Last spring I sat down to create a third edition of The Freedom Outlaws Handbook.
I knew major updates would be needed, particularly in the areas of freedom technology and privacy. Eleven years had passed. Tech changes. Ventures fail. Laws tighten. Rarely, laws loosen (but it does happen). I was prepared for that.
I wasn’t prepared for devastation. But devastation confronted me as I attempted to revise item after item. Mere rewrites were futile. Mere replacements didn’t exist.
Site after site, option after option had disappeared. Sometimes they’d merely disappeared, broke, obsolete, unable to deliver on their promises, or neglected because they didn’t produce enough for their owners. Perfectly natural creative destruction. Perfectly common in a rapidly changing world.

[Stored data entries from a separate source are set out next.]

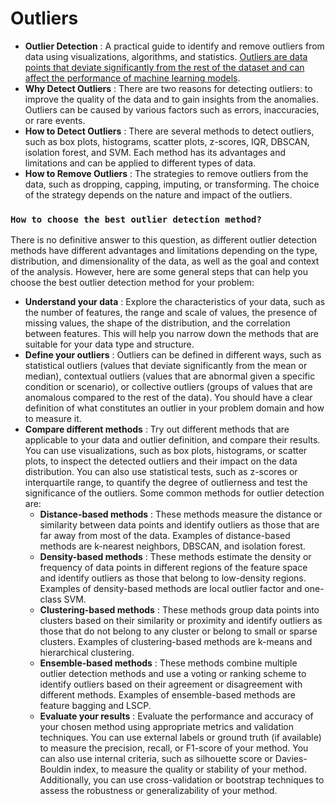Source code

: # Outliers

- **Outlier Detection** : A practical guide to identify and remove outliers from data using visualizations, algorithms, and statistics. [Outliers are data points that deviate significantly from the rest of the dataset and can affect the performance of machine learning models]().
- **Why Detect Outliers** : There are two reasons for detecting outliers: to improve the quality of the data and to gain insights from the anomalies. Outliers can be caused by various factors such as errors, inaccuracies, or rare events.
- **How to Detect Outliers** : There are several methods to detect outliers, such as box plots, histograms, scatter plots, z-scores, IQR, DBSCAN, isolation forest, and SVM. Each method has its advantages and limitations and can be applied to different types of data.
- **How to Remove Outliers** : The strategies to remove outliers from the data, such as dropping, capping, imputing, or transforming. The choice of the strategy depends on the nature and impact of the outliers.

### `How to choose the best outlier detection method?`

There is no definitive answer to this question, as different outlier detection methods have different advantages and limitations depending on the type, distribution, and dimensionality of the data, as well as the goal and context of the analysis. However, here are some general steps that can help you choose the best outlier detection method for your problem:

- **Understand your data** : Explore the characteristics of your data, such as the number of features, the range and scale of values, the presence of missing values, the shape of the distribution, and the correlation between features. This will help you narrow down the methods that are suitable for your data type and structure.
- **Define your outliers** : Outliers can be defined in different ways, such as statistical outliers (values that deviate significantly from the mean or median), contextual outliers (values that are abnormal given a specific condition or scenario), or collective outliers (groups of values that are anomalous compared to the rest of the data). You should have a clear definition of what constitutes an outlier in your problem domain and how to measure it.
- **Compare different methods** : Try out different methods that are applicable to your data and outlier definition, and compare their results. You can use visualizations, such as box plots, histograms, or scatter plots, to inspect the detected outliers and their impact on the data distribution. You can also use statistical tests, such as z-scores or interquartile range, to quantify the degree of outlierness and test the significance of the outliers. Some common methods for outlier detection are:
  - **Distance-based methods** : These methods measure the distance or similarity between data points and identify outliers as those that are far away from most of the data. Examples of distance-based methods are k-nearest neighbors, DBSCAN, and isolation forest.
  - **Density-based methods** : These methods estimate the density or frequency of data points in different regions of the feature space and identify outliers as those that belong to low-density regions. Examples of density-based methods are local outlier factor and one-class SVM.
  - **Clustering-based methods** : These methods group data points into clusters based on their similarity or proximity and identify outliers as those that do not belong to any cluster or belong to small or sparse clusters. Examples of clustering-based methods are k-means and hierarchical clustering.
  - **Ensemble-based methods** : These methods combine multiple outlier detection methods and use a voting or ranking scheme to identify outliers based on their agreement or disagreement with different methods. Examples of ensemble-based methods are feature bagging and LSCP.
  - **Evaluate your results** : Evaluate the performance and accuracy of your chosen method using appropriate metrics and validation techniques. You can use external labels or ground truth (if available) to measure the precision, recall, or F1-score of your method. You can also use internal criteria, such as silhouette score or Davies-Bouldin index, to measure the quality or stability of your method. Additionally, you can use cross-validation or bootstrap techniques to assess the robustness or generalizability of your method.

Other times, businesses had been shut down by the feds, their creators arrested. Or entrepreneurs shuttered operations because government threats or diktats created unacceptable risks. Services (both online and offline) that were shiny new in 2007 had been rendered useless by advances in the surveillance state. Independent websites had been consumed by megatech, and thereby put in service to the omni-marketing state.
And nothing had replaced them. Or where there was a replacement it was either offshore — because the U.S. is so hostile to privacy — or the replacement was known to be compromised.
After a few hours, I put the project aside.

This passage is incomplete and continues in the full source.